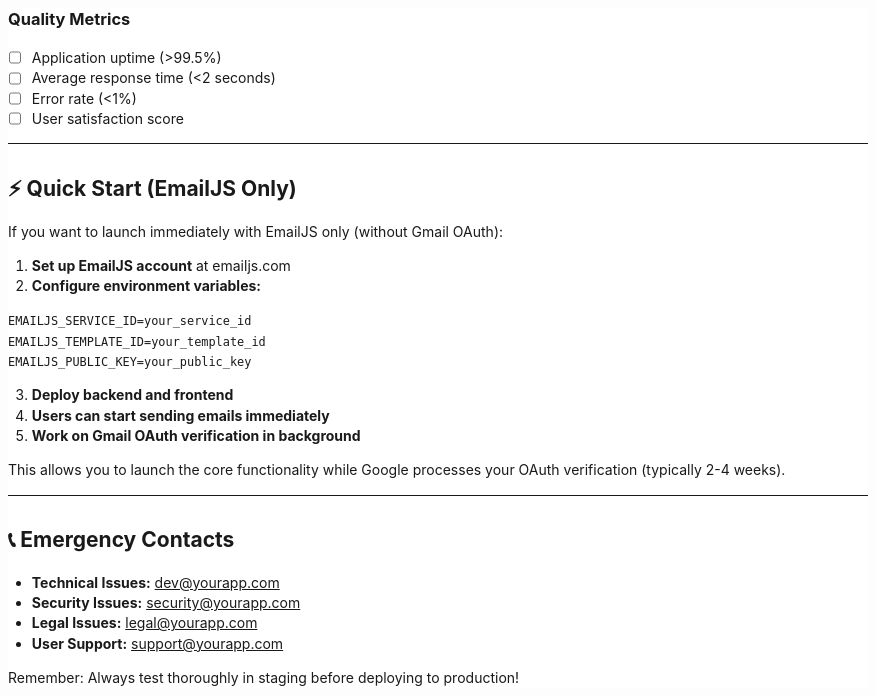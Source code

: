 ### Quality Metrics
- [ ] Application uptime (>99.5%)
- [ ] Average response time (<2 seconds)
- [ ] Error rate (<1%)
- [ ] User satisfaction score

---

## ⚡ Quick Start (EmailJS Only)

If you want to launch immediately with EmailJS only (without Gmail OAuth):

1. **Set up EmailJS account** at emailjs.com
2. **Configure environment variables:**
```env
EMAILJS_SERVICE_ID=your_service_id
EMAILJS_TEMPLATE_ID=your_template_id
EMAILJS_PUBLIC_KEY=your_public_key
```
3. **Deploy backend and frontend**
4. **Users can start sending emails immediately**
5. **Work on Gmail OAuth verification in background**

This allows you to launch the core functionality while Google processes your OAuth verification (typically 2-4 weeks).

---

## 📞 Emergency Contacts

- **Technical Issues:** dev@yourapp.com
- **Security Issues:** security@yourapp.com
- **Legal Issues:** legal@yourapp.com
- **User Support:** support@yourapp.com

Remember: Always test thoroughly in staging before deploying to production!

..........

* **YOUR OBJECTIVE**
The response should be an exact copy of the lines from the one with "- **Security Issues:** security@yourapp.com" through the end of the data, with no other text.

* **WRITTEN ANSWER**
- **Security Issues:** security@yourapp.com
- **Legal Issues:** legal@yourapp.com
- **User Support:** support@yourapp.com

Remember: Always test thoroughly in staging before deploying to production!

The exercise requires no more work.